Proc Natl Acad Sci U S A. 2022 Aug 30;119(35):e2119513119. doi: 10.1073/pnas.2119513119. Epub 2022 Aug 22.

ABSTRACT

In a striking result, Louca and Pennell [S. Louca, M. W. Pennell, Nature 580, 502-505 (2020)] recently proved that a large class of phylogenetic birth-death models is statistically unidentifiable from lineage-through-time (LTT) data: Any pair of sufficiently smooth birth and death rate functions is “congruent” to an infinite collection of other rate functions, all of which have the same likelihood for any LTT vector of any dimension. As Louca and Pennell argue, this fact has distressing implications for the thousands of studies that have utilized birth-death models to study evolution. In this paper, we qualify their finding by proving that an alternative and widely used class of birth-death models is indeed identifiable.
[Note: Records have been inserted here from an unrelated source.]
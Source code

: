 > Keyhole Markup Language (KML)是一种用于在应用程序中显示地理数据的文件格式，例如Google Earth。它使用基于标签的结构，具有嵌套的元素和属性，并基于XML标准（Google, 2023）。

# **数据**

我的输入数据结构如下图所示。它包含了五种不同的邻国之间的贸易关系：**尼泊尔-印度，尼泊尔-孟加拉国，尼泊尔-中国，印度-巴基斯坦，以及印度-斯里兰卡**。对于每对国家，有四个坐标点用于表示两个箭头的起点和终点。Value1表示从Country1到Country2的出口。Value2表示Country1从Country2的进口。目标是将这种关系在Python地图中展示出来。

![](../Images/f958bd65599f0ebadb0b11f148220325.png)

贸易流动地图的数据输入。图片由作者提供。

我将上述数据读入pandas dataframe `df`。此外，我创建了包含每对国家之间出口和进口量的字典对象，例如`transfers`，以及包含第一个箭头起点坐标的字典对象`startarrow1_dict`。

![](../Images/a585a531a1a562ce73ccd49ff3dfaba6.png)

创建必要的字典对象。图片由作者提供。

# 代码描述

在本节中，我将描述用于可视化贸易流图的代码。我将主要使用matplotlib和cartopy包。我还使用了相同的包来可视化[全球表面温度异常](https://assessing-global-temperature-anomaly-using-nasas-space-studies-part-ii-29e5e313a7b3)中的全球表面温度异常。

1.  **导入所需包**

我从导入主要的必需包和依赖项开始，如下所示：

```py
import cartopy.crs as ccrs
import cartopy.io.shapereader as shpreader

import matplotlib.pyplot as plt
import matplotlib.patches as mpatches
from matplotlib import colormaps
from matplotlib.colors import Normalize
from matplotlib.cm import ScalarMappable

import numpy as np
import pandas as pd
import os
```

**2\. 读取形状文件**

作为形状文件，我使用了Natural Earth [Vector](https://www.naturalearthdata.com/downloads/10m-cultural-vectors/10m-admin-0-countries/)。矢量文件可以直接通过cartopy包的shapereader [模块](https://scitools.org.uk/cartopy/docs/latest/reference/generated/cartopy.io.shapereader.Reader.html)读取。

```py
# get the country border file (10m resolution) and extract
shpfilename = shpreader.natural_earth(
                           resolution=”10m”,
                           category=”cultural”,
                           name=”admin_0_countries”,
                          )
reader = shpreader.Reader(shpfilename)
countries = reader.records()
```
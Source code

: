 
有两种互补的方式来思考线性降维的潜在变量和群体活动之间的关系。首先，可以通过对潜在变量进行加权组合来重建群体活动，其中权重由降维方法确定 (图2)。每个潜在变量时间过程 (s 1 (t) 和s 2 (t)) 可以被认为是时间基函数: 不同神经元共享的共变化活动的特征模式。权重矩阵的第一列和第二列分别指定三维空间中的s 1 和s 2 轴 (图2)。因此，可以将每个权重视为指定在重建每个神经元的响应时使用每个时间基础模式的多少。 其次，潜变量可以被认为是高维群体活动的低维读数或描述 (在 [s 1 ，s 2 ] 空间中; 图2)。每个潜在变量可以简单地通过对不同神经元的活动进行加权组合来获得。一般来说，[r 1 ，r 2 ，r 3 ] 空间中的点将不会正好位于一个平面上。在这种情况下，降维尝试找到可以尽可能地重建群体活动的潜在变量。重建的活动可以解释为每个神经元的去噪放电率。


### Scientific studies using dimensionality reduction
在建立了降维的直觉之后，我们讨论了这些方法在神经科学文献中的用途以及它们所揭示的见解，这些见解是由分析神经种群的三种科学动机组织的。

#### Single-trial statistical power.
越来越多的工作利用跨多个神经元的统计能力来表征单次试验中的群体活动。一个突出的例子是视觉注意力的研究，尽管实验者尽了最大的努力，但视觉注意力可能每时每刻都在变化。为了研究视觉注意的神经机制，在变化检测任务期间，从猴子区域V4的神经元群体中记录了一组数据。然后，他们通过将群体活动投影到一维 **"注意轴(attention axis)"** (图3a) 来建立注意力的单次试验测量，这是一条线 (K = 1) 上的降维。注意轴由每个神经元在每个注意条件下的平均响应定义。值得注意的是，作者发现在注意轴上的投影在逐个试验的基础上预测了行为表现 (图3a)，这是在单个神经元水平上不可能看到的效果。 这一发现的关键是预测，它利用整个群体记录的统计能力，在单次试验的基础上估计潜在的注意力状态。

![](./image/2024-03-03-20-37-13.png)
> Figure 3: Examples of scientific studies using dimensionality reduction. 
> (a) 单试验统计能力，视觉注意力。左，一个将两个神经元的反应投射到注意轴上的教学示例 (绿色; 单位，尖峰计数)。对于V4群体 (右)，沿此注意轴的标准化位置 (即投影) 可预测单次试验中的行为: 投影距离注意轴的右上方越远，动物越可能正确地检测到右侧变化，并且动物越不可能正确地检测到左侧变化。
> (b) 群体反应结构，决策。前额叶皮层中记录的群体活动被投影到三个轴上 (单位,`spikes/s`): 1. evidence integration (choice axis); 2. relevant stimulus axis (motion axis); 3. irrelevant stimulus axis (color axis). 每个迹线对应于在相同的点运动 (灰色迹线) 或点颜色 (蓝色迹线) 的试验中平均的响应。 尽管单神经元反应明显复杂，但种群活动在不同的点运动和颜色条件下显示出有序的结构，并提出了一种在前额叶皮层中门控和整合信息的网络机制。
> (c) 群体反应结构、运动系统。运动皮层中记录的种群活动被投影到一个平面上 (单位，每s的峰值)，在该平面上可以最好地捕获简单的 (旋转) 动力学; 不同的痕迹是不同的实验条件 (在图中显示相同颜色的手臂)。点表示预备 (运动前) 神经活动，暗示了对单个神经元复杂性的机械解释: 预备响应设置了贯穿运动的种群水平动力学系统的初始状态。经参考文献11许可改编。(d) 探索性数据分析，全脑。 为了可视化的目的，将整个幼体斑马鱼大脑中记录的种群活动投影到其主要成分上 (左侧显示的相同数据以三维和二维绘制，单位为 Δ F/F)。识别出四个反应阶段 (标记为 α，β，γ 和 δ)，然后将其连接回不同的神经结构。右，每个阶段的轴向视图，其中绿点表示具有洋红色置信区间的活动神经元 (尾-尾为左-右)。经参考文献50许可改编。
Specifically, we show that piecewise constant birth-death models can, in principle, be consistently estimated and distinguished from one another, given a sufficiently large extant timetree and some knowledge of the present-day population. Subject to mild regularity conditions, we further show that any unidentifiable birth-death model class can be arbitrarily closely approximated by a class of identifiable models. The sampling requirements needed for our results to hold are explicit and are expected to be satisfied in many contexts such as the phylodynamic analysis of a global pandemic.